Enterprise customers need more than processing screens. They need transparency: what happened, who did it, what it cost, and what plan is active.

Reporting

Reporting should be product-specific.

Accounting reports

  • received documents;
  • verified documents;
  • export success rate;
  • export failures;
  • average verification time;
  • duplicate rate;
  • supplier quality;
  • client workload;
  • approval bottlenecks;
  • documents by source.

IDP / OCR reports

  • provider benchmark;
  • documents per hour;
  • OCR confidence trends;
  • low-confidence fields;
  • line item quality;
  • verifier productivity;
  • QA sampling result;
  • SLA breaches;
  • cost per provider.

Archive reports

  • records by retention class;
  • legal hold count;
  • disposition queue;
  • policy coverage;
  • expired records;
  • evidence chain issues;
  • preservation format review.

Audit journal

Audit journal should provide fast filtering:

  • date range;
  • tenant;
  • user;
  • role;
  • action;
  • document id;
  • product;
  • IP address;
  • resource type;
  • severity;
  • correlation id.

The auditor role should see audit and reports without edit-heavy controls.

Billing workspace

Billing should be product-scoped. A customer using only Archive should not see Accounting plan details as if they were active.

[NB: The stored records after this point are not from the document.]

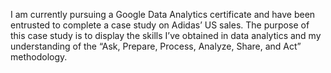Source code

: I am currently pursuing a Google Data Analytics certificate and have been entrusted to complete a case study on Adidas’ US sales. The purpose of this case study is to display the skills I’ve obtained in data analytics and my understanding of the “Ask, Prepare, Process, Analyze, Share, and Act” methodology.

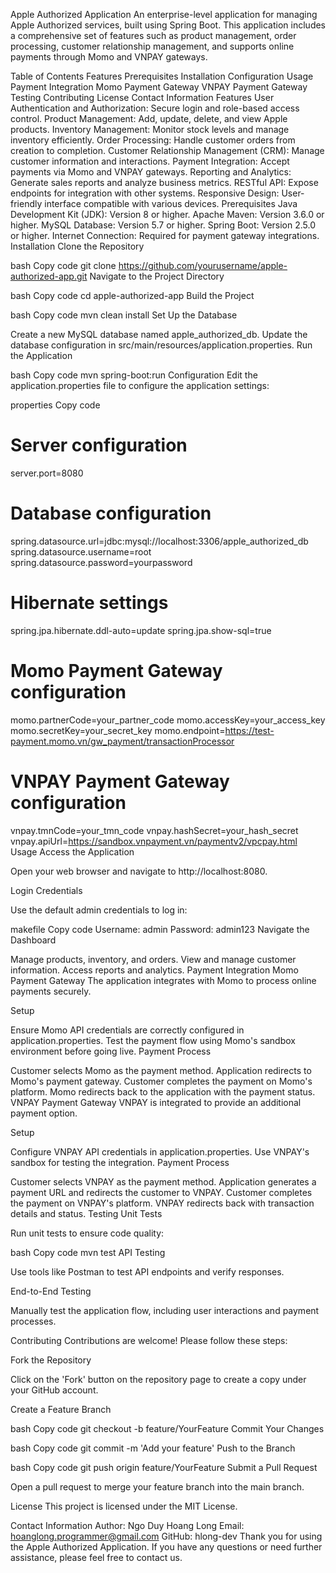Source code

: Apple Authorized Application
An enterprise-level application for managing Apple Authorized services, built using Spring Boot. This application includes a comprehensive set of features such as product management, order processing, customer relationship management, and supports online payments through Momo and VNPAY gateways.

Table of Contents
Features
Prerequisites
Installation
Configuration
Usage
Payment Integration
Momo Payment Gateway
VNPAY Payment Gateway
Testing
Contributing
License
Contact Information
Features
User Authentication and Authorization: Secure login and role-based access control.
Product Management: Add, update, delete, and view Apple products.
Inventory Management: Monitor stock levels and manage inventory efficiently.
Order Processing: Handle customer orders from creation to completion.
Customer Relationship Management (CRM): Manage customer information and interactions.
Payment Integration: Accept payments via Momo and VNPAY gateways.
Reporting and Analytics: Generate sales reports and analyze business metrics.
RESTful API: Expose endpoints for integration with other systems.
Responsive Design: User-friendly interface compatible with various devices.
Prerequisites
Java Development Kit (JDK): Version 8 or higher.
Apache Maven: Version 3.6.0 or higher.
MySQL Database: Version 5.7 or higher.
Spring Boot: Version 2.5.0 or higher.
Internet Connection: Required for payment gateway integrations.
Installation
Clone the Repository

bash
Copy code
git clone https://github.com/yourusername/apple-authorized-app.git
Navigate to the Project Directory

bash
Copy code
cd apple-authorized-app
Build the Project

bash
Copy code
mvn clean install
Set Up the Database

Create a new MySQL database named apple_authorized_db.
Update the database configuration in src/main/resources/application.properties.
Run the Application

bash
Copy code
mvn spring-boot:run
Configuration
Edit the application.properties file to configure the application settings:

properties
Copy code
# Server configuration
server.port=8080

# Database configuration
spring.datasource.url=jdbc:mysql://localhost:3306/apple_authorized_db
spring.datasource.username=root
spring.datasource.password=yourpassword

# Hibernate settings
spring.jpa.hibernate.ddl-auto=update
spring.jpa.show-sql=true

# Momo Payment Gateway configuration
momo.partnerCode=your_partner_code
momo.accessKey=your_access_key
momo.secretKey=your_secret_key
momo.endpoint=https://test-payment.momo.vn/gw_payment/transactionProcessor

# VNPAY Payment Gateway configuration
vnpay.tmnCode=your_tmn_code
vnpay.hashSecret=your_hash_secret
vnpay.apiUrl=https://sandbox.vnpayment.vn/paymentv2/vpcpay.html
Usage
Access the Application

Open your web browser and navigate to http://localhost:8080.

Login Credentials

Use the default admin credentials to log in:

makefile
Copy code
Username: admin
Password: admin123
Navigate the Dashboard

Manage products, inventory, and orders.
View and manage customer information.
Access reports and analytics.
Payment Integration
Momo Payment Gateway
The application integrates with Momo to process online payments securely.

Setup

Ensure Momo API credentials are correctly configured in application.properties.
Test the payment flow using Momo's sandbox environment before going live.
Payment Process

Customer selects Momo as the payment method.
Application redirects to Momo's payment gateway.
Customer completes the payment on Momo's platform.
Momo redirects back to the application with the payment status.
VNPAY Payment Gateway
VNPAY is integrated to provide an additional payment option.

Setup

Configure VNPAY API credentials in application.properties.
Use VNPAY's sandbox for testing the integration.
Payment Process

Customer selects VNPAY as the payment method.
Application generates a payment URL and redirects the customer to VNPAY.
Customer completes the payment on VNPAY's platform.
VNPAY redirects back with transaction details and status.
Testing
Unit Tests

Run unit tests to ensure code quality:

bash
Copy code
mvn test
API Testing

Use tools like Postman to test API endpoints and verify responses.

End-to-End Testing

Manually test the application flow, including user interactions and payment processes.

Contributing
Contributions are welcome! Please follow these steps:

Fork the Repository

Click on the 'Fork' button on the repository page to create a copy under your GitHub account.

Create a Feature Branch

bash
Copy code
git checkout -b feature/YourFeature
Commit Your Changes

bash
Copy code
git commit -m 'Add your feature'
Push to the Branch

bash
Copy code
git push origin feature/YourFeature
Submit a Pull Request

Open a pull request to merge your feature branch into the main branch.

License
This project is licensed under the MIT License.

Contact Information
Author: Ngo Duy Hoang Long
Email: hoanglong.programmer@gmail.com
GitHub: hlong-dev
Thank you for using the Apple Authorized Application. If you have any questions or need further assistance, please feel free to contact us.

The customer side should show:

  • active product;
  • selected plan;
  • usage;
  • current status;
  • next billing date;
  • payment method;
  • invoice history;
  • download invoice;
  • upgrade or contact sales;
  • usage overage warning.

The admin side should manage:

  • tenant subscriptions;
  • product entitlements;
  • plan catalog;
  • trial state;
  • suspension;
  • warnings;
  • invoice records;
  • payment method status;
  • manual override with reason.

Pricing dimensions

Possible pricing dimensions:

  • documents per month;
  • pages per month;
  • OCR/AI provider usage;
  • storage size;
  • archive retention volume;
  • number of companies or clients;
  • premium connectors;
  • ERP export connector;
  • support SLA.

Operational billing controls

  • do not disable access without warning;
  • keep read-only archive access when billing is under review;
  • separate trial sandbox and production subscription;
  • expose usage clearly;
  • record subscription changes in audit.